:: DATA SHOWN
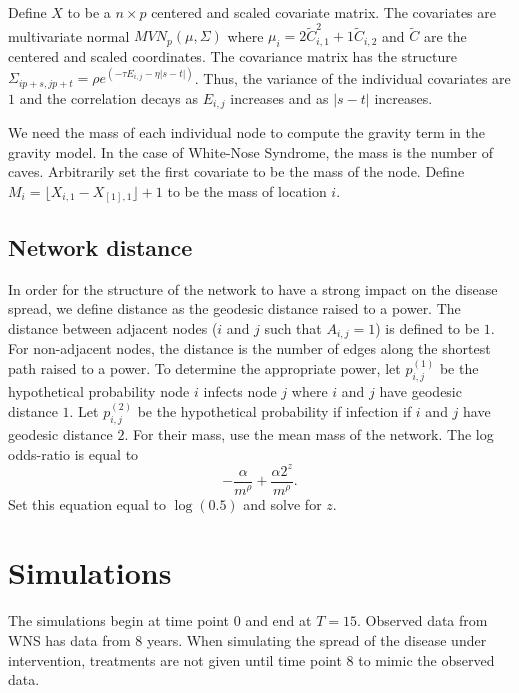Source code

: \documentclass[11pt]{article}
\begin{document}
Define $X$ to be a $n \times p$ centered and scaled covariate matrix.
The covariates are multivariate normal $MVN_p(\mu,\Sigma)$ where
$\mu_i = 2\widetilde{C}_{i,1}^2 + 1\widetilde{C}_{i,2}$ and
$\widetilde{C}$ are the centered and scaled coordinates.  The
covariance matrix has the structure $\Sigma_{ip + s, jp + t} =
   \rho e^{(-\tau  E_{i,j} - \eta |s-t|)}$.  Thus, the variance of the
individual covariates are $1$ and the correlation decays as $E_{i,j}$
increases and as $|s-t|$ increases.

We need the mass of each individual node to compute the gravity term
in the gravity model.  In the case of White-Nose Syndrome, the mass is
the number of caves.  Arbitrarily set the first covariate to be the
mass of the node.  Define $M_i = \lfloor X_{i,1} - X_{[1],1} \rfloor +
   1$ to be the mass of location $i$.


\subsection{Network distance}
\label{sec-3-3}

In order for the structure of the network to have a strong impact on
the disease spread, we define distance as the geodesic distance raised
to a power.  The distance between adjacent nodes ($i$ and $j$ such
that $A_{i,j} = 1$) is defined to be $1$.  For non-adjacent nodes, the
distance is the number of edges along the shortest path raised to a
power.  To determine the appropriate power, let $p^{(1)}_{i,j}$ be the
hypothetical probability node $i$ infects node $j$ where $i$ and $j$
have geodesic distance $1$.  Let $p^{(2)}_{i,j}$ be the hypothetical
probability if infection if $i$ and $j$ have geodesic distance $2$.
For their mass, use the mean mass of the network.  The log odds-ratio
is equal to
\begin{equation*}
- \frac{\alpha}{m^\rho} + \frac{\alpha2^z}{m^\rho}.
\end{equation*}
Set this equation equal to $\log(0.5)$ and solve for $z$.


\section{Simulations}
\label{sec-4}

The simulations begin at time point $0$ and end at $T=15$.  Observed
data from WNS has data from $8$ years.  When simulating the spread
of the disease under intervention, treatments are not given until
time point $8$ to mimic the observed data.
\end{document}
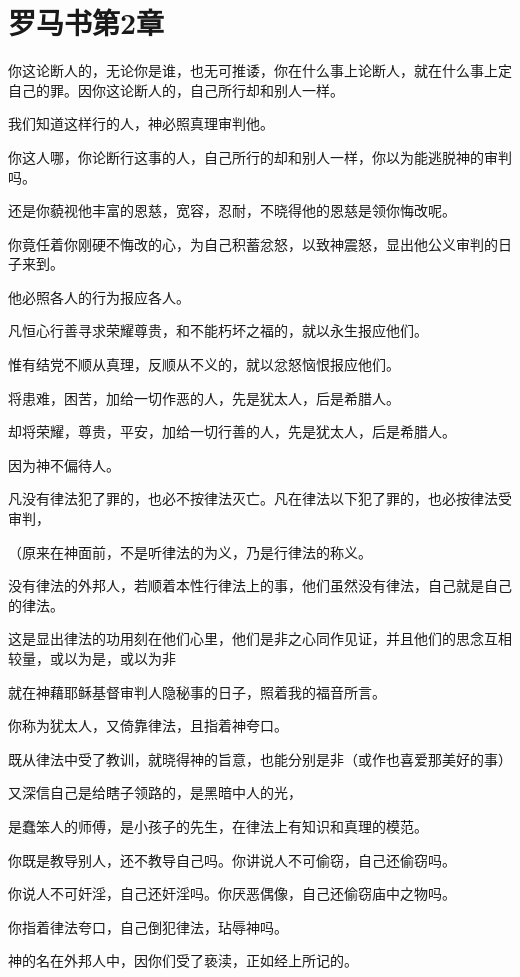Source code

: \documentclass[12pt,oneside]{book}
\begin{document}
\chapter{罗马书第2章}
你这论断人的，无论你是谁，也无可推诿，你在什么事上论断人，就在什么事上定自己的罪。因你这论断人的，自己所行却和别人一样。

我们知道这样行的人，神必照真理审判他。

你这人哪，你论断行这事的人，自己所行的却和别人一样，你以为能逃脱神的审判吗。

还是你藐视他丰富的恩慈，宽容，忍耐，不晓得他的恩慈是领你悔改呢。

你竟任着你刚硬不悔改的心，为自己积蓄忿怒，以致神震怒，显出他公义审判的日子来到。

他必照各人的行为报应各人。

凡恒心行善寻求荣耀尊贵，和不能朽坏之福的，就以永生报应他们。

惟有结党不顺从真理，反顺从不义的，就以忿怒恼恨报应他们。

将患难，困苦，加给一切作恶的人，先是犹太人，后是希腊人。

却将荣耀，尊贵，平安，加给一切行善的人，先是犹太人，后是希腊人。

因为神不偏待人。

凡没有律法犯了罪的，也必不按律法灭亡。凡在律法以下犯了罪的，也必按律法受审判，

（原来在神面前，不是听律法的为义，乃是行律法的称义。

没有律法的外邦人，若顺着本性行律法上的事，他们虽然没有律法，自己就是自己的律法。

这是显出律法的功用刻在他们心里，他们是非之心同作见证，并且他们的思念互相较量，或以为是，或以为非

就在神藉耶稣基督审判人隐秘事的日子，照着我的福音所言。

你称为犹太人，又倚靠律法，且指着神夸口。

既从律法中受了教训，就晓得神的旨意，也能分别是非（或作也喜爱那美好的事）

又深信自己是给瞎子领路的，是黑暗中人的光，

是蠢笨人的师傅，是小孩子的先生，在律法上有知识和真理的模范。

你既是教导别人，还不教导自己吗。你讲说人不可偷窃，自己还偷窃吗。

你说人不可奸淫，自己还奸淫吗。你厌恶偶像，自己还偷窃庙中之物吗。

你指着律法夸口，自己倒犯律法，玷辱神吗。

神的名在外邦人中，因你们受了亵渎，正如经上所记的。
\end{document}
::::
:: DATA SHOWN
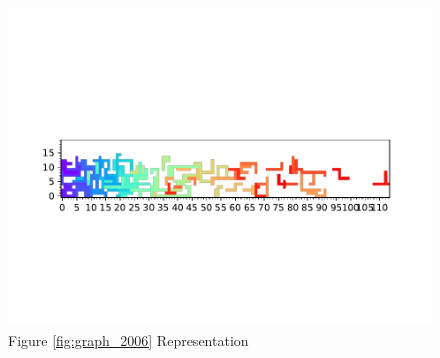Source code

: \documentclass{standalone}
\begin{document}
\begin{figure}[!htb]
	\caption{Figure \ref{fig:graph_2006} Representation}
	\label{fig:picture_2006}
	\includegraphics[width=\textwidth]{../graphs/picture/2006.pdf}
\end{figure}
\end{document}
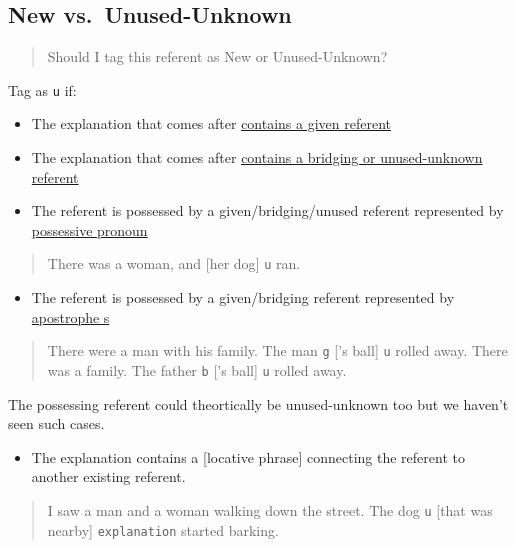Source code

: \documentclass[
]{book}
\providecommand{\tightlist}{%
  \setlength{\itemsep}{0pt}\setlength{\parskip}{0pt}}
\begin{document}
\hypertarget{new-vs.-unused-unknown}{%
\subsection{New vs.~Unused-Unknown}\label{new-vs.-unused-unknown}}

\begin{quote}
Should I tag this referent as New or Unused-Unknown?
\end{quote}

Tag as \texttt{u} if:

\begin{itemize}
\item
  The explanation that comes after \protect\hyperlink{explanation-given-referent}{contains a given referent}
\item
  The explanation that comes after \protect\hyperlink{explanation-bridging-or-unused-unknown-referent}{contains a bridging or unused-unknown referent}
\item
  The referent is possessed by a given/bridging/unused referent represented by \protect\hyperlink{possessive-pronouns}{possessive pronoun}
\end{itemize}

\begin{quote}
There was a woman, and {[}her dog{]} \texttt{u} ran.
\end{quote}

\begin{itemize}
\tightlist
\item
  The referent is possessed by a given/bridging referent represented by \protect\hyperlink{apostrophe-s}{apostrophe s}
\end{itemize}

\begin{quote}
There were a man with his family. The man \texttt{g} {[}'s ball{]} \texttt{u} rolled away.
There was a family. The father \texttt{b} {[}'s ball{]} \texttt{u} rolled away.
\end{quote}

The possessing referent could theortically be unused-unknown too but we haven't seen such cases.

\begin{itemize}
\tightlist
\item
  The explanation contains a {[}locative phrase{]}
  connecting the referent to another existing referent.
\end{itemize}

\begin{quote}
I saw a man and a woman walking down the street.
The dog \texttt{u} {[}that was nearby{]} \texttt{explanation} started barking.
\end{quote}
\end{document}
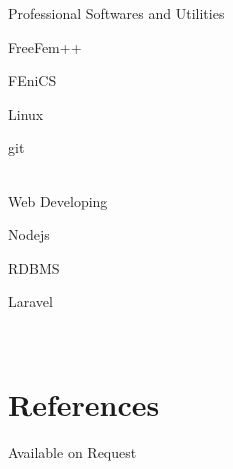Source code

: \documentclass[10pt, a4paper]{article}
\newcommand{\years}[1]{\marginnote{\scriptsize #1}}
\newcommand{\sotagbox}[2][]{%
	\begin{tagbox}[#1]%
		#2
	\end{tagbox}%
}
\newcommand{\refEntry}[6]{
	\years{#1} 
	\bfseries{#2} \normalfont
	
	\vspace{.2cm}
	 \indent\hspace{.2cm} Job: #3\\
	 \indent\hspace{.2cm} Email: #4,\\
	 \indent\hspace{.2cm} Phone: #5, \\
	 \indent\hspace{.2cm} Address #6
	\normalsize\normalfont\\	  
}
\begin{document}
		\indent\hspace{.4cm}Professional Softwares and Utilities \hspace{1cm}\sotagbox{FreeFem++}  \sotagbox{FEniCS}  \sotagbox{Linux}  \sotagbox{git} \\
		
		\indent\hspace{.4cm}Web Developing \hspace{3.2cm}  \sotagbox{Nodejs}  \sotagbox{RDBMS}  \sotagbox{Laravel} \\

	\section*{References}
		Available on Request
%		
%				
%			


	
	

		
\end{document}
::::
WHAT TO DO - What you return must be an exact retyping of the lines above starting at the line with "The referent is possessed by a given/bridging/unused" and ending at the line with "The explanation contains", and nothing besides.

ANSWER TO THIS EXERCISE -
  The referent is possessed by a given/bridging/unused referent represented by \protect\hyperlink{possessive-pronouns}{possessive pronoun}
\end{itemize}

\begin{quote}
There was a woman, and {[}her dog{]} \texttt{u} ran.
\end{quote}

\begin{itemize}
\tightlist
\item
  The referent is possessed by a given/bridging referent represented by \protect\hyperlink{apostrophe-s}{apostrophe s}
\end{itemize}

\begin{quote}
There were a man with his family. The man \texttt{g} {[}'s ball{]} \texttt{u} rolled away.
There was a family. The father \texttt{b} {[}'s ball{]} \texttt{u} rolled away.
\end{quote}

The possessing referent could theortically be unused-unknown too but we haven't seen such cases.

\begin{itemize}
\tightlist
\item
  The explanation contains a {[}locative phrase{]}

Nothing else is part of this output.